22 KiB
ADR-DB-006: Delta Compression Strategy
Status: Proposed Date: 2026-01-28 Authors: RuVector Architecture Team Deciders: Architecture Review Board Parent: ADR-DB-001 Delta Behavior Core Architecture
Version History
| Version | Date | Author | Changes |
|---|---|---|---|
| 0.1 | 2026-01-28 | Architecture Team | Initial proposal |
Context and Problem Statement
The Compression Challenge
Delta-first architecture generates significant data volume:
- Each delta includes metadata (IDs, clocks, timestamps)

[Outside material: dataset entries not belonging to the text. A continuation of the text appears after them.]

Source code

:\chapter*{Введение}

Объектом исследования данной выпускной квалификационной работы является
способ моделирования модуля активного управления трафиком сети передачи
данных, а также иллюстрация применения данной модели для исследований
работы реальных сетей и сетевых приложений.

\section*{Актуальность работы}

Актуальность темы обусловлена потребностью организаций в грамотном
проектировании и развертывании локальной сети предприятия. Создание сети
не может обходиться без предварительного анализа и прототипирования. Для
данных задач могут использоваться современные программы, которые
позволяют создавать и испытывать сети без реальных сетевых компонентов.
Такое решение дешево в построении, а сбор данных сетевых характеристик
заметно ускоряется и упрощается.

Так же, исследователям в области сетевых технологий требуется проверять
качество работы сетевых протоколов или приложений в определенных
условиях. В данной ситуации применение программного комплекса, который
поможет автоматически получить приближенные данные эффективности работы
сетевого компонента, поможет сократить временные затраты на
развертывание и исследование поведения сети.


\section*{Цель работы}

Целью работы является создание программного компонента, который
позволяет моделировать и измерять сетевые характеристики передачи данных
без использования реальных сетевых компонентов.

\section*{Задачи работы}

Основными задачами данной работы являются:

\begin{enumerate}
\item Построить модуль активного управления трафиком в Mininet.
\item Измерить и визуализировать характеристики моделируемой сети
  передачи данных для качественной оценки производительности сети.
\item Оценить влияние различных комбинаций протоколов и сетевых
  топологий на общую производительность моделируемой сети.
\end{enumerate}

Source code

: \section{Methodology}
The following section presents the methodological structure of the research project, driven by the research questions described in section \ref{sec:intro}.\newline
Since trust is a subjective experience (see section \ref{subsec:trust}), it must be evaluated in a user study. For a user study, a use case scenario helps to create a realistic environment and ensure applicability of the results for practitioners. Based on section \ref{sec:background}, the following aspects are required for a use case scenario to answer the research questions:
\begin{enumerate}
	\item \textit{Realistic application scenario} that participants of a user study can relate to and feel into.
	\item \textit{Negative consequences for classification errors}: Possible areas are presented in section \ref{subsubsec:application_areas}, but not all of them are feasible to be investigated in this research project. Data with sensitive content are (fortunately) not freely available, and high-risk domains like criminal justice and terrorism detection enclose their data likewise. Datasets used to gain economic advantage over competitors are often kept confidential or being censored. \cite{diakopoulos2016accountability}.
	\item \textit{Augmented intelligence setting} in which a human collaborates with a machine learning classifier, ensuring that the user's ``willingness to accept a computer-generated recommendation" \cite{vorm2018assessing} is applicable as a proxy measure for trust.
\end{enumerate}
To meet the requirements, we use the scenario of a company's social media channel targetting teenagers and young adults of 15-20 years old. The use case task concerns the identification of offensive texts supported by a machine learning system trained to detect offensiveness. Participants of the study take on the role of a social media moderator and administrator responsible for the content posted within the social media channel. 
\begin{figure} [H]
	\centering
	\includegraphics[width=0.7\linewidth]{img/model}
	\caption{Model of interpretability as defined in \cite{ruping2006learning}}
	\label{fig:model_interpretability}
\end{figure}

- Delta chains accumulate over time
- Network transmission requires bandwidth
- Storage persists all deltas for history
Compression Opportunities
| Data Type | Characteristics | Compression Potential |
|---|---|---|
| Delta values (f32) | Smooth distributions | 2-4x with quantization |
| Indices (u32) | Sparse, sorted | 3-5x with delta+varint |
| Metadata | Repetitive strings | 5-10x with dictionary |
| Batches | Similar patterns | 10-50x with deduplication |
Requirements
- Speed: Compression/decompression < 1ms for typical deltas
- Ratio: >3x compression for storage, >5x for network
- Streaming: Support for streaming compression/decompression
- Lossless Option: Must support exact reconstruction
- WASM Compatible: Must work in browser environment
Decision
Adopt Multi-Tier Compression Strategy
We implement a tiered compression system that adapts to data characteristics and use case requirements.
Compression Tiers
┌─────────────────────────────────────────────────────────────┐
│ COMPRESSION TIER SELECTION │
└─────────────────────────────────────────────────────────────┘
Input Delta
│
v
┌─────────────────────────────────────────────────────────────┐
│ TIER 0: ENCODING │
│ Format selection (Sparse/Dense/RLE/Dict) │
│ Typical: 1-10x compression, <10us │
└─────────────────────────────────────────────────────────────┘
│
v
┌─────────────────────────────────────────────────────────────┐
│ TIER 1: VALUE COMPRESSION │
│ Quantization (f32 -> f16/i8/i4) │
│ Typical: 2-8x compression, <50us │
└─────────────────────────────────────────────────────────────┘
│
v
┌─────────────────────────────────────────────────────────────┐
│ TIER 2: ENTROPY CODING │
│ LZ4 (fast) / Zstd (balanced) / Brotli (max) │
│ Typical: 1.5-3x additional, 10us-1ms │
└─────────────────────────────────────────────────────────────┘
│
v
┌─────────────────────────────────────────────────────────────┐
│ TIER 3: BATCH COMPRESSION │
│ Dictionary, deduplication, delta-of-deltas │
│ Typical: 2-10x additional for batches │
└─────────────────────────────────────────────────────────────┘
Tier 0: Encoding Layer
See ADR-DB-002 for format selection. This tier handles:
- Sparse vs Dense vs RLE vs Dictionary encoding
- Index delta-encoding
- Varint encoding for integers
Tier 1: Value Compression
/// Value quantization for delta compression
#[derive(Debug, Clone, Copy, Serialize, Deserialize)]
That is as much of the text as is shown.